** RECORDED INFORMATION follows **
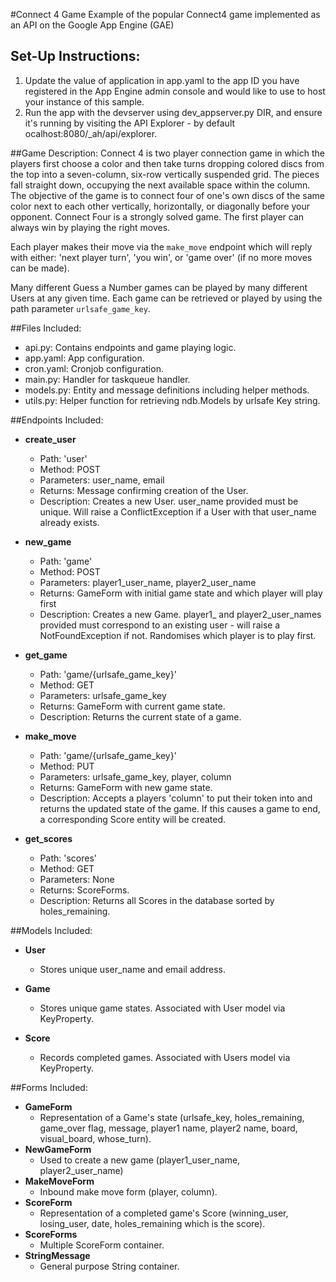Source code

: #Connect 4 Game
Example of the popular Connect4 game implemented as an API on the Google App Engine (GAE)

## Set-Up Instructions:
1.  Update the value of application in app.yaml to the app ID you have registered in the App Engine admin console and would like to use to host your instance of this sample.
1.  Run the app with the devserver using dev_appserver.py DIR, and ensure it's running by visiting the API Explorer - by default ocalhost:8080/_ah/api/explorer.
 
##Game Description:
Connect 4 is two player connection game in which the players first choose a color and then take turns dropping colored discs from the top into a seven-column, six-row vertically suspended grid.
The pieces fall straight down, occupying the next available space within the column. 
The objective of the game is to connect four of one's own discs of the same color next to each other vertically, horizontally, or diagonally before your opponent. Connect Four is a strongly solved game. 
The first player can always win by playing the right moves.

Each player makes their move via the `make_move` endpoint which will reply
with either: 'next player turn', 'you win', or 'game over' (if no more moves can be made).

Many different Guess a Number games can be played by many different 
Users at any given time. Each game can be retrieved or played by using 
the path parameter `urlsafe_game_key`.

##Files Included:
 - api.py: Contains endpoints and game playing logic.
 - app.yaml: App configuration.
 - cron.yaml: Cronjob configuration.
 - main.py: Handler for taskqueue handler.
 - models.py: Entity and message definitions including helper methods.
 - utils.py: Helper function for retrieving ndb.Models by urlsafe Key string.
 
 ##Endpoints Included:
 - **create_user**
    - Path: 'user'
    - Method: POST
    - Parameters: user_name, email
    - Returns: Message confirming creation of the User.
    - Description: Creates a new User. user_name provided must be unique. Will 
    raise a ConflictException if a User with that user_name already exists.
    
 - **new_game**
    - Path: 'game'
    - Method: POST
    - Parameters: player1_user_name, player2_user_name
    - Returns: GameForm with initial game state and which player will play first
    - Description: Creates a new Game. player1_ and player2_user_names provided 
    must correspond to an existing user - will raise a NotFoundException if not. 
    Randomises which player is to play first.
       
 - **get_game**
    - Path: 'game/{urlsafe_game_key}'
    - Method: GET
    - Parameters: urlsafe_game_key
    - Returns: GameForm with current game state.
    - Description: Returns the current state of a game.
    
 - **make_move**
    - Path: 'game/{urlsafe_game_key}'
    - Method: PUT
    - Parameters: urlsafe_game_key, player, column
    - Returns: GameForm with new game state.
    - Description: Accepts a players 'column' to put their token into and 
    returns the updated state of the game. If this causes a game to end, a 
    corresponding Score entity will be created.
    
- **get_scores**
    - Path: 'scores'
    - Method: GET
    - Parameters: None
    - Returns: ScoreForms.
    - Description: Returns all Scores in the database sorted by holes_remaining.
    
##Models Included:
 - **User**
    - Stores unique user_name and email address.
    
 - **Game**
    - Stores unique game states. Associated with User model via KeyProperty.
    
 - **Score**
    - Records completed games. Associated with Users model via KeyProperty.
    
##Forms Included:
 - **GameForm**
    - Representation of a Game's state (urlsafe_key, holes_remaining,
    game_over flag, message, player1 name, player2 name, board, 
    visual_board, whose_turn).
 - **NewGameForm**
    - Used to create a new game (player1_user_name, player2_user_name)
 - **MakeMoveForm**
    - Inbound make move form (player, column).
 - **ScoreForm**
    - Representation of a completed game's Score (winning_user, losing_user, 
    date, holes_remaining which is the score).
 - **ScoreForms**
    - Multiple ScoreForm container.
 - **StringMessage**
    - General purpose String container.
** End of RECORDED INFORMATION **
- **TASK DIRECTIONS**:
Would you repeat exactly, and only, the lines from the start of the records above through the line containing "- main.py: Handler for taskqueue handler.", with the pictures omitted?

- **ANSWER SECTION**:
Source code

: #Connect 4 Game
Example of the popular Connect4 game implemented as an API on the Google App Engine (GAE)

## Set-Up Instructions:
1.  Update the value of application in app.yaml to the app ID you have registered in the App Engine admin console and would like to use to host your instance of this sample.
1.  Run the app with the devserver using dev_appserver.py DIR, and ensure it's running by visiting the API Explorer - by default ocalhost:8080/_ah/api/explorer.
 
##Game Description:
Connect 4 is two player connection game in which the players first choose a color and then take turns dropping colored discs from the top into a seven-column, six-row vertically suspended grid.
The pieces fall straight down, occupying the next available space within the column. 
The objective of the game is to connect four of one's own discs of the same color next to each other vertically, horizontally, or diagonally before your opponent. Connect Four is a strongly solved game. 
The first player can always win by playing the right moves.

Each player makes their move via the `make_move` endpoint which will reply
with either: 'next player turn', 'you win', or 'game over' (if no more moves can be made).

Many different Guess a Number games can be played by many different 
Users at any given time. Each game can be retrieved or played by using 
the path parameter `urlsafe_game_key`.

##Files Included:
 - api.py: Contains endpoints and game playing logic.
 - app.yaml: App configuration.
 - cron.yaml: Cronjob configuration.
 - main.py: Handler for taskqueue handler.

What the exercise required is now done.